A few things happened last week, but they seem darn small next to one big thing:
Rocket Companies, parent of Rocket Mortgage, released Q2 earnings, and, in so doing, signaled just how serious it is about real estate.
Rocket’s numbers, if you haven’t been following the company closely, are kind of insane: $1 billion in net income on $2.7 billion in revenue. That’s for the quarter. Rocket services 2.8 million mortgages and aims to be the #1 purchase mortgage lender in America by 2023.
The company has a $35 billion dollar market cap (Zillow, for comparison, is valued at $29 billion) and spent $905 million on marketing in 2019.

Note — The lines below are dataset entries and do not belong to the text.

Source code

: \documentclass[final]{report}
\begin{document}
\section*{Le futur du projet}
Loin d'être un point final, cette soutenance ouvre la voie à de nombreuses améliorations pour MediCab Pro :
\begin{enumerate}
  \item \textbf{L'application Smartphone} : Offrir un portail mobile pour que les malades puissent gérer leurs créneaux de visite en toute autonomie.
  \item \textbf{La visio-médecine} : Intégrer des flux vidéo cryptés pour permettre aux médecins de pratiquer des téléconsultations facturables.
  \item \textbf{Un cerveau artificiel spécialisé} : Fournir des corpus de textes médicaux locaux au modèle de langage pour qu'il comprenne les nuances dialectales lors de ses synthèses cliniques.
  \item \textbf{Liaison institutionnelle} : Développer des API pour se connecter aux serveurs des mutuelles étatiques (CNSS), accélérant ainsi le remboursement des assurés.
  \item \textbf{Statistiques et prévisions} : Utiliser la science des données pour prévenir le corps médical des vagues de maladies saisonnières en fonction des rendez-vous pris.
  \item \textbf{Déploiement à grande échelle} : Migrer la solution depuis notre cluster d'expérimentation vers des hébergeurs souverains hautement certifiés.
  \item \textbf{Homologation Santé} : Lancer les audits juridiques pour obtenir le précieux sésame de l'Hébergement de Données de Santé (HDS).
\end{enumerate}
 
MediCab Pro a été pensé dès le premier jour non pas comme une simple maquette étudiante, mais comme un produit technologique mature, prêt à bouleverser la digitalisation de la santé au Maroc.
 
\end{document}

The company actually missed its guidance on both revenue and earnings per share on account of a challenging and volatile mortgage market this year. But that’s not really what interests us.
The big deal in the Q2 earnings, from our POV, was just how front and center its Rocket Homes play — which features an IDX-powered national home search portal, a discount real estate brokerage staffed with salaried agents, and an iBuyer program — colored the whole release. CEO Jay Farner opened the earnings call with a discussion about their real estate strategy and repeatedly revisited it as a key driver of future growth. Real estate is not Rocket’s side hustle.

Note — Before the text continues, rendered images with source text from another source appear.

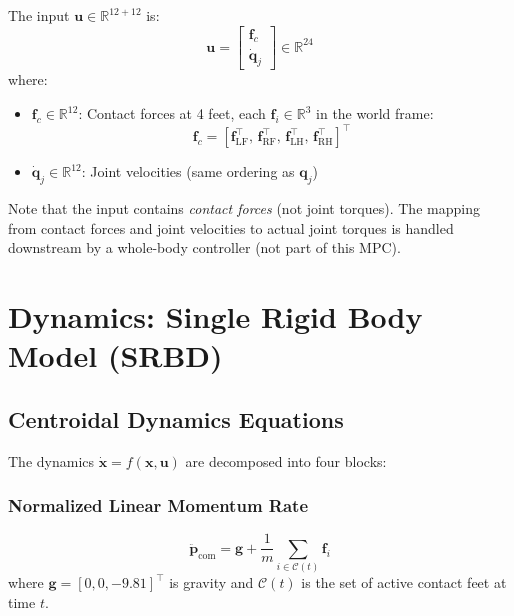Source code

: \documentclass[11pt,a4paper]{article}
\newcommand{\R}{\mathbb{R}}
\begin{document}
The input $\bm{u} \in \R^{12+12}$ is:
\begin{equation}
	\bm{u} = \begin{bmatrix} \bm{f}_c \\ \dot{\bm{q}}_j \end{bmatrix}
	\in \R^{24}
\end{equation}
where:
\begin{itemize}
	\item $\bm{f}_c \in \R^{12}$: Contact forces at 4 feet, each $\bm{f}_i \in \R^3$ in the world frame:
	      \begin{equation*}
		      \bm{f}_c = [\bm{f}_{\text{LF}}^\top,\, \bm{f}_{\text{RF}}^\top,\, \bm{f}_{\text{LH}}^\top,\, \bm{f}_{\text{RH}}^\top]^\top
	      \end{equation*}
	\item $\dot{\bm{q}}_j \in \R^{12}$: Joint velocities (same ordering as $\bm{q}_j$)
\end{itemize}

\noindent Note that the input contains \emph{contact forces} (not joint torques). The mapping from contact forces and joint velocities to actual joint torques is handled downstream by a whole-body controller (not part of this MPC).


\section{Dynamics: Single Rigid Body Model (SRBD)}
\label{sec:dynamics}

\subsection{Centroidal Dynamics Equations}

The dynamics $\dot{\bm{x}} = f(\bm{x}, \bm{u})$ are decomposed into four blocks:

\subsubsection{Normalized Linear Momentum Rate}

\begin{equation}
	\boxed{
		\ddot{\bm{p}}_{\text{com}} = \bm{g} + \frac{1}{m}\sum_{i \in \mathcal{C}(t)} \bm{f}_i
	}
\end{equation}
where $\bm{g} = [0, 0, -9.81]^\top$ is gravity and $\mathcal{C}(t)$ is the set of active contact feet at time $t$.
\end{document}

Oh, and another thing: Rocket is getting into the solar business. When someone buys a home with a Rocket mortgage, the company will help them assess the cost/benefit of solar, finance the cost, and coordinate with a local partner on installation. This is a significant “ecosystem” evolution that only a lender with deep experience offering diverse loan products could pull off.
The net of it? Pay attention to Rocket like you pay attention to Zillow. Because they’re going to be competing fiercely to win the future.